Looks like Node is failing to load and compile the code, yeah. How big is the code? Maybe it's just the size or the amount of nesting.
If this is a debug build, perhaps try an optimized one? Linking with -O1 might help, or even -O2 --profiling (optimized, but profiling prevents full JS minification, so the JS should be somewhat readable).
I've built the project in debug mode, and got 3 million lines. Is this ok? Is the size of bundle coming from embind?
Binaryen is a pretty big project with lots of templated c++, so it seems reasonable the debug output is going to be large.
It's just strange to me that the crashes appeared when using Embind.
I've found the root of the problem. I removed the expression wrappers and now it loads just fine. But what do we do now? Expression wrappers are crucial.
The difference in size between the bundle with expression wrappers and without them is ~300Kb. So I don't think that the problem is in size.
After several hours of painful debugging, I've found the issue. It turns out that Emscripten doesn't like string operations (capitalize) at top-level.
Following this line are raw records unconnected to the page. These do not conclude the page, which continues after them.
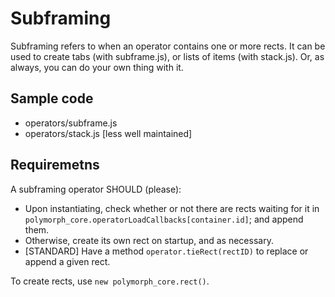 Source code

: # Subframing
Subframing refers to when an operator contains one or more rects. It can be used to create tabs (with subframe.js), or lists of items (with stack.js). Or, as always, you can do your own thing with it.

## Sample code
- operators/subframe.js
- operators/stack.js [less well maintained]

## Requiremetns
A subframing operator SHOULD (please):
- Upon instantiating, check whether or not there are rects waiting for it in `polymorph_core.operatorLoadCallbacks[container.id]`; and append them.
- Otherwise, create its own rect on startup, and as necessary.
- [STANDARD] Have a method `operator.tieRect(rectID)` to replace or append a given rect.

To create rects, use `new polymorph_core.rect()`.  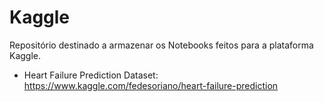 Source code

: # Kaggle

Repositório destinado a armazenar os Notebooks feitos para a plataforma Kaggle.

- Heart Failure Prediction Dataset: https://www.kaggle.com/fedesoriano/heart-failure-prediction
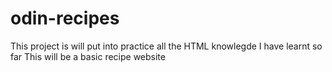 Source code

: # odin-recipes
This project is will put into practice all the HTML knowlegde I have learnt so far
This will be a basic recipe website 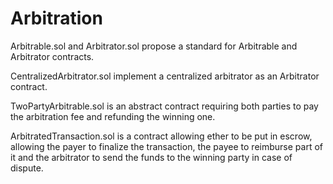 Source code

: # Arbitration
Arbitrable.sol and Arbitrator.sol propose a standard for Arbitrable and Arbitrator contracts.

CentralizedArbitrator.sol implement a centralized arbitrator as an Arbitrator contract.

TwoPartyArbitrable.sol is an abstract contract requiring both parties to pay the arbitration fee and refunding the winning one.

ArbitratedTransaction.sol is a contract allowing ether to be put in escrow, allowing the payer to finalize the transaction, the payee to reimburse part of it and the arbitrator to send the funds to the winning party in case of dispute.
So I need to find a workaround for that.
It's now fixed!
Interesting that fix helps, I have no idea why... but maybe it was just close to some limit?
Btw, was this with binaryen.js or binaryen.wasm?
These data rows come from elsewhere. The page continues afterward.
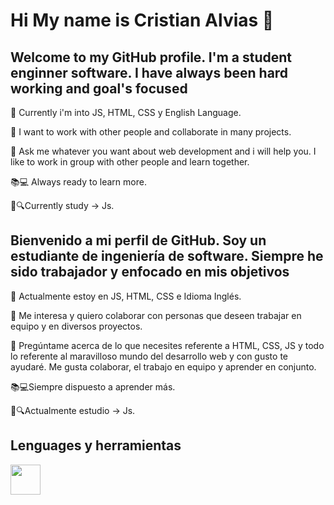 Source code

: # Hi My name is Cristian Alvias 👋


## Welcome to my GitHub profile. I'm a student enginner software. I have always been hard working and goal's focused

🌱 Currently i'm into JS, HTML, CSS y English Language.

👯 I want to work with other people and collaborate in many projects.

💬 Ask me whatever you want about web development and i will help you. I like to work in group with other people and learn together.

📚💻 Always ready to learn more.

💛🔍Currently study -> Js.

## Bienvenido a mi perfil de GitHub. Soy un estudiante de ingeniería de software. Siempre he sido trabajador y enfocado en mis objetivos

🌱 Actualmente estoy en JS, HTML, CSS e Idioma Inglés.

👯 Me interesa y quiero colaborar con personas que deseen trabajar en equipo y en diversos proyectos.

💬 Pregúntame acerca de lo que necesites referente a HTML, CSS, JS y todo lo referente al maravilloso mundo del desarrollo web y con gusto te ayudaré. Me gusta colaborar, el trabajo en equipo y aprender en conjunto.

📚💻Siempre dispuesto a aprender más.

💛🔍Actualmente estudio -> Js.

## Lenguages y herramientas
<img src="https://upload.wikimedia.org/wikipedia/commons/thumb/6/61/HTML5_logo_and_wordmark.svg/200px-HTML5_logo_and_wordmark.svg.png" width="48">




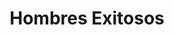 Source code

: ---
title: Hombres Exitosos
categories: Series
type: Web
client: Emprendimiento personal
description: "Serie web que explora con humor la vida de diferentes hombres exitosos, que en realidad son un fracaso. Con la conducción de Fabio Alberti."
video_url: https://www.youtube.com/embed/UDAq8g4re7E?autoplay=1&showinfo=0&rel=0
--- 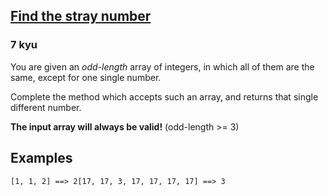 <h2><a href=https://www.codewars.com/kata/57f609022f4d534f05000024/train/csharp target="_blank">Find the stray number</a></h2><h3>7 kyu</h3><p>You are given an <em>odd-length</em> array of integers, in which all of them are the same, except for one single number.</p><p>Complete the method which accepts such an array, and returns that single different number.</p><p><strong>The input array will always be valid!</strong> (odd-length &gt;= 3)</p><h2 id="examples">Examples</h2><pre><code>[1, 1, 2] ==&gt; 2[17, 17, 3, 17, 17, 17, 17] ==&gt; 3</code></pre> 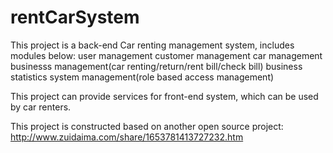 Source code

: # rentCarSystem
This project is a back-end Car renting management system, includes modules below:
user management
customer management
car management
businesss management(car renting/return/rent bill/check bill)
business statistics
system management(role based access management)

This project can provide services for front-end system, which can be used by car renters.

This project is constructed based on another open source project:
http://www.zuidaima.com/share/1653781413727232.htm



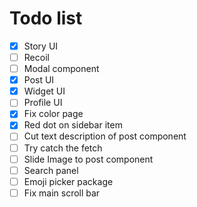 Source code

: # Todo list
- [x] Story UI
- [ ] Recoil
- [ ] Modal component
- [x] Post UI
- [x] Widget UI
- [ ] Profile UI
- [x] Fix color page 
- [x] Red dot on sidebar item
- [ ] Cut text description of post component
- [ ] Try catch the fetch
- [ ] Slide Image to post component
- [ ] Search panel
- [ ] Emoji picker package
- [ ] Fix main scroll bar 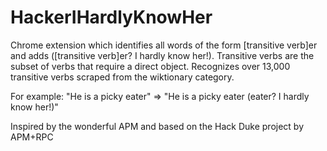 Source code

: # HackerIHardlyKnowHer
Chrome extension which identifies all words of the form [transitive verb]er and adds ([transitive verb]er? I hardly know her!). Transitive verbs are the subset of verbs that require a direct object. Recognizes over 13,000 transitive verbs scraped from the wiktionary category.

For example: "He is a picky eater" => "He is a picky eater (eater? I hardly know her!)"

Inspired by the wonderful APM and based on the Hack Duke project by APM+RPC
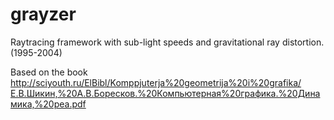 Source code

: grayzer
=======

Raytracing framework with sub-light speeds and gravitational ray distortion. (1995-2004)

Based on the book http://sciyouth.ru/ElBibl/Komppjuterja%20geometrija%20i%20grafika/Е.В.Шикин,%20А.В.Боресков.%20Компьютерная%20графика.%20Динамика,%20реа.pdf
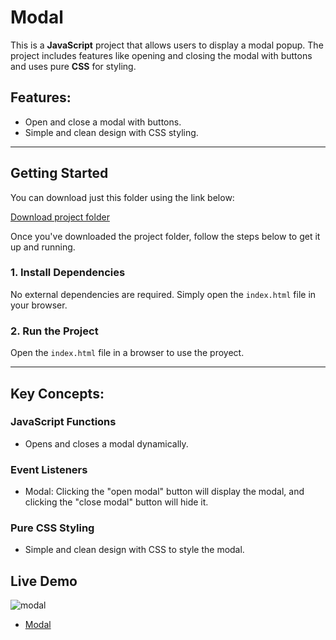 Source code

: # Modal

This is a **JavaScript** project that allows users to display a modal popup. The project includes features like opening and closing the modal with buttons and uses pure **CSS** for styling.

## Features:
- Open and close a modal with buttons.
- Simple and clean design with CSS styling.
---

## Getting Started

You can download just this folder using the link below:

[Download project folder](https://downgit.github.io/#/home?url=https://github.com/armandomzn/javascript-components/tree/main/modal)

Once you've downloaded the project folder, follow the steps below to get it up and running.

### 1. Install Dependencies
No external dependencies are required. Simply open the `index.html` file in your browser.

### 2. Run the Project
Open the `index.html` file in a browser to use the proyect.

---

## Key Concepts:

### JavaScript Functions
- Opens and closes a modal dynamically.

### Event Listeners
- Modal: Clicking the "open modal" button will display the modal, and clicking the "close modal" button will hide it.

### Pure CSS Styling
- Simple and clean design with CSS to style the modal.
## Live Demo
![modal](https://github.com/user-attachments/assets/6f57cbe4-e991-46f0-aa4e-ed8c4a4569e2)
- [Modal](https://boisterous-tapioca-5dc5a2.netlify.app/)
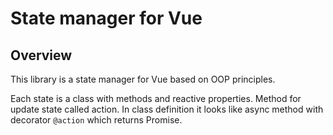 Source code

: # State manager for Vue

## Overview

This library is a state manager for Vue based on OOP principles.

Each state is a class with methods and reactive properties.
Method for update state called action. In class definition it looks like async method with decorator `@action` which returns Promise<void>.

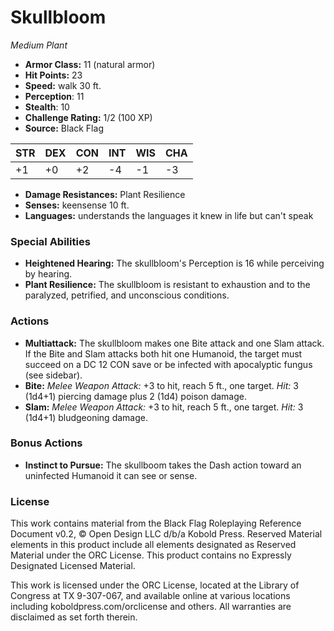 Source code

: # Skullbloom

*Medium* *Plant*

- **Armor Class:** 11 (natural armor)
- **Hit Points:** 23 
- **Speed:** walk 30 ft.
- **Perception**: 11
- **Stealth**: 10
- **Challenge Rating:** 1/2 (100 XP)
- **Source:** Black Flag

| STR | DEX | CON | INT | WIS | CHA |
| --- | --- | --- | --- | --- | --- |
| +1 | +0 | +2 | -4 | -1 | -3 |

- **Damage Resistances:** Plant Resilience
- **Senses:** keensense 10 ft.
- **Languages:** understands the languages it knew in life but can't speak

### Special Abilities

- **Heightened Hearing:** The skullbloom's Perception is 16 while perceiving by hearing.
- **Plant Resilience:** The skullbloom is resistant to exhaustion and to the paralyzed, petrified, and unconscious conditions.

### Actions

- **Multiattack:** The skullbloom makes one Bite attack and one Slam attack. If the Bite and Slam attacks both hit one Humanoid, the target must succeed on a DC 12 CON save or be infected with apocalyptic fungus (see sidebar).
- **Bite:** _Melee Weapon Attack:_ +3 to hit, reach 5 ft., one target. _Hit:_ 3 (1d4+1) piercing damage plus 2 (1d4) poison damage.
- **Slam:** _Melee Weapon Attack:_ +3 to hit, reach 5 ft., one target. _Hit:_ 3 (1d4+1) bludgeoning damage.

### Bonus Actions

- **Instinct to Pursue:** The skullboom takes the Dash action toward an uninfected Humanoid it can see or sense.


### License

This work contains material from the Black Flag Roleplaying Reference Document v0.2, © Open Design LLC d/b/a Kobold Press. Reserved Material elements in this product include all elements designated as Reserved Material under the ORC License. This product contains no Expressly Designated Licensed Material.

This work is licensed under the ORC License, located at the Library of Congress at TX 9-307-067, and available online at various locations including koboldpress.com/orclicense and others. All warranties are disclaimed as set forth therein.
As much as I would like to maintain backward compatibility, embind does not provide such opportunities to leave the external interface unchanged, just as it was with the JS wrapper. And if the full compatibility is not possible, is the partial compatibility even needed?
And if the full compatibility is not possible, is the partial compatibility even needed?
I think that if we can get embind working nicely here, then the long-term benefits for both users and for maintainers would justify a breaking change. So I would say we don't need partial compatibility, necessarily, though where possible it would be nice to remain consistent and familiar.
Btw, was this with binaryen.js or binaryen.wasm?
The issue was with the JS version. I've changed the code a little and now it's back, even with the new capitalization function.
Some more magic hackery that I don't even understand the difference in, and it works again! This probably needs to be reworked by someone who knows where the problem comes from later.
How to turn off CI? I get my email spammed on each commit 😄
I think that declaring instruction factories can be simplified. Each instruction-building function is declared three times: in the header, in the CPP file and in the bindings. Can this be automated a little?
About CI, try pushing commits with [ci skip] in the title.
I think that declaring instruction factories can be simplified.
Which factories do you mean specifically? (wasm-building, the C API, or something else?)
I mean the wrappers/bindings (binaryen::Module::block, binaryen::Module::if_, etc.)
I mean the wrappers/bindings (binaryen::Module::block, binaryen::Module::if_, etc.)
I see, good question. I'd hope there's a way to automate that with embind but I'm not sure. @brendandahl , any ideas?
@GulgDev is there anything you're stuck on in this PR?
@brendandahl Yes, I don't want to continue on this for now because the method I chose to bind instruction-creating functions seems too verbose. I've tried some other things, but they didn't help the situation.